WHAT YOU NEED TO DO:
When you reproduce the entries below, keep each one exact and drop any pictures.

[Stored data]
◆ ◆ ◆ ◆ ◆ ◆ ◆
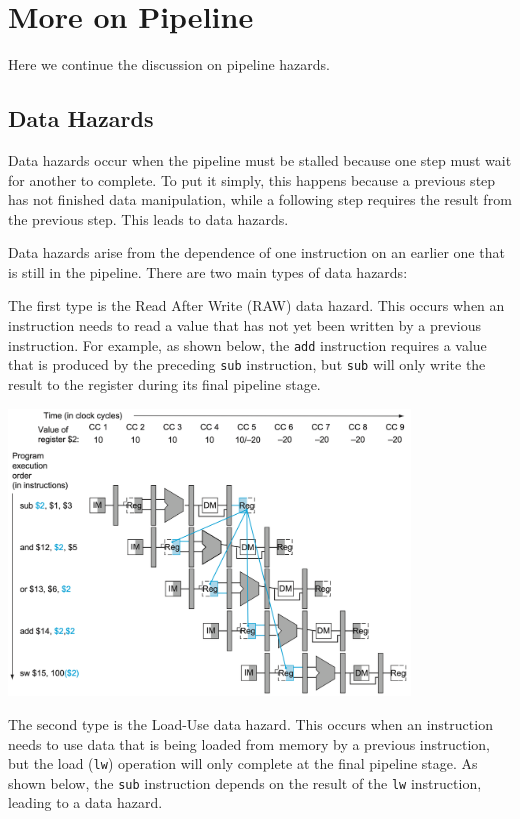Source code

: \chapter{More on Pipeline}

Here we continue the discussion on pipeline hazards. 

\section{Data Hazards}
Data hazards occur when the pipeline must be stalled because one step must wait for another to complete. To put it simply, this happens because a previous step has not finished data manipulation, while a following step requires the result from the previous step. This leads to data hazards.

Data hazards arise from the dependence of one instruction on an earlier one that is still in the pipeline. There are two main types of data hazards:

The first type is the Read After Write (RAW) data hazard. This occurs when an instruction needs to read a value that has not yet been written by a previous instruction. For example, as shown below, the \verb|add| instruction requires a value that is produced by the preceding \verb|sub| instruction, but \verb|sub| will only write the result to the register during its final pipeline stage.

\begin{center}
  \includegraphics[width=0.8\textwidth]{Figure/pipeline_raw.png}
\end{center}

The second type is the Load-Use data hazard. This occurs when an instruction needs to use data that is being loaded from memory by a previous instruction, but the load (\verb|lw|) operation will only complete at the final pipeline stage. As shown below, the \verb|sub| instruction depends on the result of the \verb|lw| instruction, leading to a data hazard.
◆ ◆ ◆ ◆ ◆ ◆ ◆
TASK RESPONSE:
Source code

: \chapter{More on Pipeline}

Here we continue the discussion on pipeline hazards. 

\section{Data Hazards}
Data hazards occur when the pipeline must be stalled because one step must wait for another to complete. To put it simply, this happens because a previous step has not finished data manipulation, while a following step requires the result from the previous step. This leads to data hazards.

Data hazards arise from the dependence of one instruction on an earlier one that is still in the pipeline. There are two main types of data hazards:

The first type is the Read After Write (RAW) data hazard. This occurs when an instruction needs to read a value that has not yet been written by a previous instruction. For example, as shown below, the \verb|add| instruction requires a value that is produced by the preceding \verb|sub| instruction, but \verb|sub| will only write the result to the register during its final pipeline stage.

\begin{center}
  \includegraphics[width=0.8\textwidth]{Figure/pipeline_raw.png}
\end{center}

The second type is the Load-Use data hazard. This occurs when an instruction needs to use data that is being loaded from memory by a previous instruction, but the load (\verb|lw|) operation will only complete at the final pipeline stage. As shown below, the \verb|sub| instruction depends on the result of the \verb|lw| instruction, leading to a data hazard.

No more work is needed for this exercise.